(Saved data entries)
┌──

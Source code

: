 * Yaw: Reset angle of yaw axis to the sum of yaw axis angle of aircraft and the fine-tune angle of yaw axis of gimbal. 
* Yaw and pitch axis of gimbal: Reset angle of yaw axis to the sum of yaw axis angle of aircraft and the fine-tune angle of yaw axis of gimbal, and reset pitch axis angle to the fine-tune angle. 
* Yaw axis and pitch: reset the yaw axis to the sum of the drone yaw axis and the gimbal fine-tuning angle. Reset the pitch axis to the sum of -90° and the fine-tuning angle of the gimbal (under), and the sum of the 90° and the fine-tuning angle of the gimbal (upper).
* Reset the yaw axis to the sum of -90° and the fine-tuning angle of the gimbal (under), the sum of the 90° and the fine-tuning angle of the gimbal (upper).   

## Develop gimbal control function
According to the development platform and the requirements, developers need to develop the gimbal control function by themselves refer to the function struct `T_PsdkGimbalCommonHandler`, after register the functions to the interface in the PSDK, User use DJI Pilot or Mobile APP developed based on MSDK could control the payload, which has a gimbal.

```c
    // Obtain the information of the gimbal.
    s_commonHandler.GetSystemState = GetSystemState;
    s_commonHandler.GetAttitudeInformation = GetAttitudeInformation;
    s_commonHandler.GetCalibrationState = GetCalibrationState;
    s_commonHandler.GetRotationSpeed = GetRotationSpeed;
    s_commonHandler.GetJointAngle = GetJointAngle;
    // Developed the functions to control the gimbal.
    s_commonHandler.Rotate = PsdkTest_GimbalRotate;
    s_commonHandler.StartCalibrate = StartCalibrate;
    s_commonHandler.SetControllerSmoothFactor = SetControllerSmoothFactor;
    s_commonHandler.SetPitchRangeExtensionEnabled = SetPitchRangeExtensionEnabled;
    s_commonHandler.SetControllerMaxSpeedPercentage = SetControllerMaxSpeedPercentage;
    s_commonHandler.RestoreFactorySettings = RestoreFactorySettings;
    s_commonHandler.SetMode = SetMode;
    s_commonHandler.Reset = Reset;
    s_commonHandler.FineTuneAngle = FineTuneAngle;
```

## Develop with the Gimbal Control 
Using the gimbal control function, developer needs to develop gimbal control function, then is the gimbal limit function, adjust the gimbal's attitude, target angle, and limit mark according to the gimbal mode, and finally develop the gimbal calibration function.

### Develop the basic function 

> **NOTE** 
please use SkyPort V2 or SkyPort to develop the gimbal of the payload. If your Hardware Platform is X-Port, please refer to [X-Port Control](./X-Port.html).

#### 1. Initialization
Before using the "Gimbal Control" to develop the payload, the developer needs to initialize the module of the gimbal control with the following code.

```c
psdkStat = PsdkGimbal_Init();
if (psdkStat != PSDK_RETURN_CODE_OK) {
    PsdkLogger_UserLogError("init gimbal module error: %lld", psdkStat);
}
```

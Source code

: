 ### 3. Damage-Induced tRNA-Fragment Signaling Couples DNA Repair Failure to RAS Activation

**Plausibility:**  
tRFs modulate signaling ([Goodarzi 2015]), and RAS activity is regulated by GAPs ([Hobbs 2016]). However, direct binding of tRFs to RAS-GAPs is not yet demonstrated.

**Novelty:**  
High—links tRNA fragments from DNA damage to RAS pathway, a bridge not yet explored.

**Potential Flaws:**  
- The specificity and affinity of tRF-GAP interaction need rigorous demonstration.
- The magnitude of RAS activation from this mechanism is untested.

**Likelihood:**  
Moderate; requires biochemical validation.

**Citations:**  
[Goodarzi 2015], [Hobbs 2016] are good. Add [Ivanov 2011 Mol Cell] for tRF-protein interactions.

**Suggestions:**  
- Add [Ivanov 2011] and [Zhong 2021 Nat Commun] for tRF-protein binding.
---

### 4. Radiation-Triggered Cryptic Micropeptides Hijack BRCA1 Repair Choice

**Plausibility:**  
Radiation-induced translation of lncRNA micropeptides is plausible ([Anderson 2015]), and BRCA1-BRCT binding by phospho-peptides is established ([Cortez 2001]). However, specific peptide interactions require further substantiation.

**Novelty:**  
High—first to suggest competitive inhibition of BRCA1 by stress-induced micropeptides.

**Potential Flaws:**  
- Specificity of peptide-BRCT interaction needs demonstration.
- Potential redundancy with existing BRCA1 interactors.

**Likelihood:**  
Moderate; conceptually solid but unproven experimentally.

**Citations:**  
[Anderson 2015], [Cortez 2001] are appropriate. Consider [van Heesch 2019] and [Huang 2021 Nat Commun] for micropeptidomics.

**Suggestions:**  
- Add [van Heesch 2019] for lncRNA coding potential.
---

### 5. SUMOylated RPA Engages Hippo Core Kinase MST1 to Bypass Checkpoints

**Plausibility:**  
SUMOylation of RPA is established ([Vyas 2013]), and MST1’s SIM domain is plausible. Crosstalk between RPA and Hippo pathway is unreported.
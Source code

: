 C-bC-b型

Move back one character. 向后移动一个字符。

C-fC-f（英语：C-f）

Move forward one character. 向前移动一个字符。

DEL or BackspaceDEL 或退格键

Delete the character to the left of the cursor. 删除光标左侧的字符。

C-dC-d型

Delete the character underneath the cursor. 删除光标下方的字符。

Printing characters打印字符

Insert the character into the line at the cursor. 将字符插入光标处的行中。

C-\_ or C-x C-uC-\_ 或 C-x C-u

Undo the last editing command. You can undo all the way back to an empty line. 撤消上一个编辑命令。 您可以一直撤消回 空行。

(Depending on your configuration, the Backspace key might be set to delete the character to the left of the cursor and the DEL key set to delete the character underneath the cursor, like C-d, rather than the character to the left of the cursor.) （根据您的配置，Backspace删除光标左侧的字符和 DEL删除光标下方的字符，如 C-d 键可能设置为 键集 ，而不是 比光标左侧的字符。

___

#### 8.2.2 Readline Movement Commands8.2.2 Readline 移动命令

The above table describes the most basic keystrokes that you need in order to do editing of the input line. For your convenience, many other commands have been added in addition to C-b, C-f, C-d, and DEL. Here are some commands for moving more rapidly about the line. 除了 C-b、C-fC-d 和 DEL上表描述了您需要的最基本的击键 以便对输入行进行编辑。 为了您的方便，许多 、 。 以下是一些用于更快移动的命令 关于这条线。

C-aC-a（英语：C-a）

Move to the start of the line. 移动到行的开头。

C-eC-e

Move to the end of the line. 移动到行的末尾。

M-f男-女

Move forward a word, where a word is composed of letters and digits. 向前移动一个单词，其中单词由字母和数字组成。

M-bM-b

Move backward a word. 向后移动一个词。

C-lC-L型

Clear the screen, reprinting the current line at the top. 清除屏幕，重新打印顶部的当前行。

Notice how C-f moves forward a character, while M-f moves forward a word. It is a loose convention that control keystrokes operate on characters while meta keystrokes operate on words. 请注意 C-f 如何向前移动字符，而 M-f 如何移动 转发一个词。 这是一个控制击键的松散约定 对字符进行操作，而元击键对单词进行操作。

└──

• DIRECTIONS FOR THIS TASK: Using the data above, repeat exactly the lines that begin at the line with "C-fC-f（英语：C-f）" and end at the line with "Clear the screen, reprinting", both ends included.

• WRITTEN RESPONSE:
C-fC-f（英语：C-f）

Move forward one character. 向前移动一个字符。

DEL or BackspaceDEL 或退格键

Delete the character to the left of the cursor. 删除光标左侧的字符。

C-dC-d型

Delete the character underneath the cursor. 删除光标下方的字符。

Printing characters打印字符

Insert the character into the line at the cursor. 将字符插入光标处的行中。

C-\_ or C-x C-uC-\_ 或 C-x C-u

Undo the last editing command. You can undo all the way back to an empty line. 撤消上一个编辑命令。 您可以一直撤消回 空行。

(Depending on your configuration, the Backspace key might be set to delete the character to the left of the cursor and the DEL key set to delete the character underneath the cursor, like C-d, rather than the character to the left of the cursor.) （根据您的配置，Backspace删除光标左侧的字符和 DEL删除光标下方的字符，如 C-d 键可能设置为 键集 ，而不是 比光标左侧的字符。

___

#### 8.2.2 Readline Movement Commands8.2.2 Readline 移动命令

The above table describes the most basic keystrokes that you need in order to do editing of the input line. For your convenience, many other commands have been added in addition to C-b, C-f, C-d, and DEL. Here are some commands for moving more rapidly about the line. 除了 C-b、C-fC-d 和 DEL上表描述了您需要的最基本的击键 以便对输入行进行编辑。 为了您的方便，许多 、 。 以下是一些用于更快移动的命令 关于这条线。

C-aC-a（英语：C-a）

Move to the start of the line. 移动到行的开头。

C-eC-e

Move to the end of the line. 移动到行的末尾。

M-f男-女

Move forward a word, where a word is composed of letters and digits. 向前移动一个单词，其中单词由字母和数字组成。

M-bM-b

Move backward a word. 向后移动一个词。

C-lC-L型

Clear the screen, reprinting the current line at the top. 清除屏幕，重新打印顶部的当前行。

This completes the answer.